Seravezza, 19 maggio 2017 - La notifica di un’udienza penale, proprio a quattro anni dalla scomparsa dell’architetto Enrico Balderi, è una beffa per la famiglia. Il noto dirigente del settore edilizia e urbanistica, a cavallo degli anni novanta e duemila, sarebbe paradossalmente chiamato a comparire per uno dei tanti processi penali che hanno visto Balderi a giudizio per abuso d’ufficio in concorso con privati cittadini. Una storia dolorosa storia che ha segnato la moglie Cristina e i figli Matteo e Emilia. «Era un professionista amato – ricordano – e il suo nome è stato infangato a causa di segnalazioni anonime. Tra il 2006 e il 2007 è stato raggiunto da ben cinque avvisi di garanzia perchè, secondo l’ipotesi accusatoria, aveva rilasciato permessi edilizi favorendo dei privati cittadini. Mio padre era un uomo forte ma da quel momento in tanti gli hanno girato le spalle: ha perso il suo posto da dirigente nel Comune; è stato emarginato da quasi tutti e da lì è iniziato un cammino costellato di dolori e umiliazioni che lo hanno portato prima alla depressione e poi a vivere in uno stato di apatia, sino a lasciarsi morire».

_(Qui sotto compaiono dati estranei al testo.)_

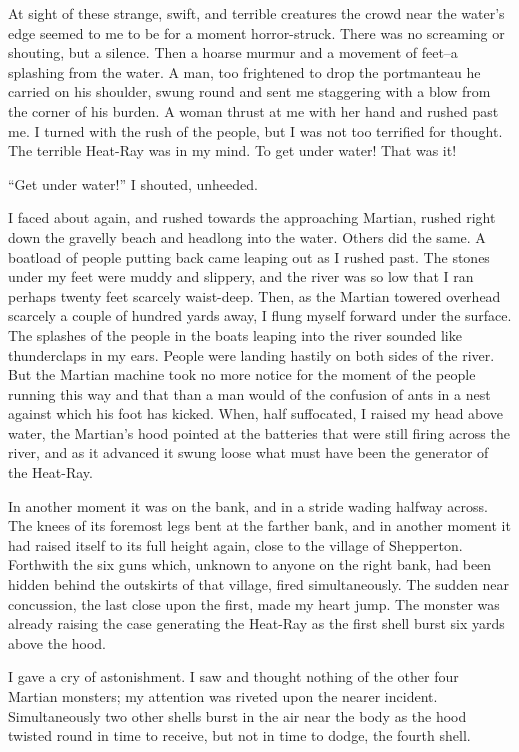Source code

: At sight of these strange, swift, and terrible creatures the crowd
near the water's edge seemed to me to be for a moment
horror-struck. There was no screaming or shouting, but a silence.
Then a hoarse murmur and a movement of feet--a splashing from the
water. A man, too frightened to drop the portmanteau he carried on
his shoulder, swung round and sent me staggering with a blow from
the corner of his burden. A woman thrust at me with her hand and
rushed past me. I turned with the rush of the people, but I was not
too terrified for thought. The terrible Heat-Ray was in my mind. To
get under water! That was it!

``Get under water!'' I shouted, unheeded.

I faced about again, and rushed towards the approaching Martian,
rushed right down the gravelly beach and headlong into the water.
Others did the same. A boatload of people putting back came leaping
out as I rushed past. The stones under my feet were muddy and
slippery, and the river was so low that I ran perhaps twenty feet
scarcely waist-deep. Then, as the Martian towered overhead scarcely
a couple of hundred yards away, I flung myself forward under the
surface. The splashes of the people in the boats leaping into the
river sounded like thunderclaps in my ears. People were landing
hastily on both sides of the river. But the Martian machine took no
more notice for the moment of the people running this way and that
than a man would of the confusion of ants in a nest against which
his foot has kicked. When, half suffocated, I raised my head above
water, the Martian's hood pointed at the batteries that were still
firing across the river, and as it advanced it swung loose what
must have been the generator of the Heat-Ray.

In another moment it was on the bank, and in a stride wading
halfway across. The knees of its foremost legs bent at the farther
bank, and in another moment it had raised itself to its full height
again, close to the village of Shepperton. Forthwith the six guns
which, unknown to anyone on the right bank, had been hidden behind
the outskirts of that village, fired simultaneously. The sudden
near concussion, the last close upon the first, made my heart jump.
The monster was already raising the case generating the Heat-Ray as
the first shell burst six yards above the hood.

I gave a cry of astonishment. I saw and thought nothing of the
other four Martian monsters; my attention was riveted upon the
nearer incident. Simultaneously two other shells burst in the air
near the body as the hood twisted round in time to receive, but not
in time to dodge, the fourth shell.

Dopo la lunga battaglia legale dell’avvocato Leonardo Tarabella, Balderi è stato assolto, tra il 2012 e il 2013, con formula piena, in quattro dei cinque processi. Mancava il quinto, appunto. Di cui Balderi non potrà vedere la fine. «Enrico era una persona buona – commenta il legale – e in tante occasioni, quando ci trovavamo per studiare le carte ed affrontare questioni tecnico/urbanistiche di cui era maestro, mi ha confidato il suo senso di disgusto per quello che viveva come un profondo tradimento. Era diventato un uomo triste. Tuttavia quando gli comunicai le ampie assoluzioni ottenute nei processi penali che lo avevano visto coinvolto, una luce gli brillò negli occhi. Era la luce del riscatto. Purtroppo questa luce non potrò vederla nei suoi occhi per l’ultimo processo che ci mancava per completare quello che mi piace definire ‘il nostro percorso’».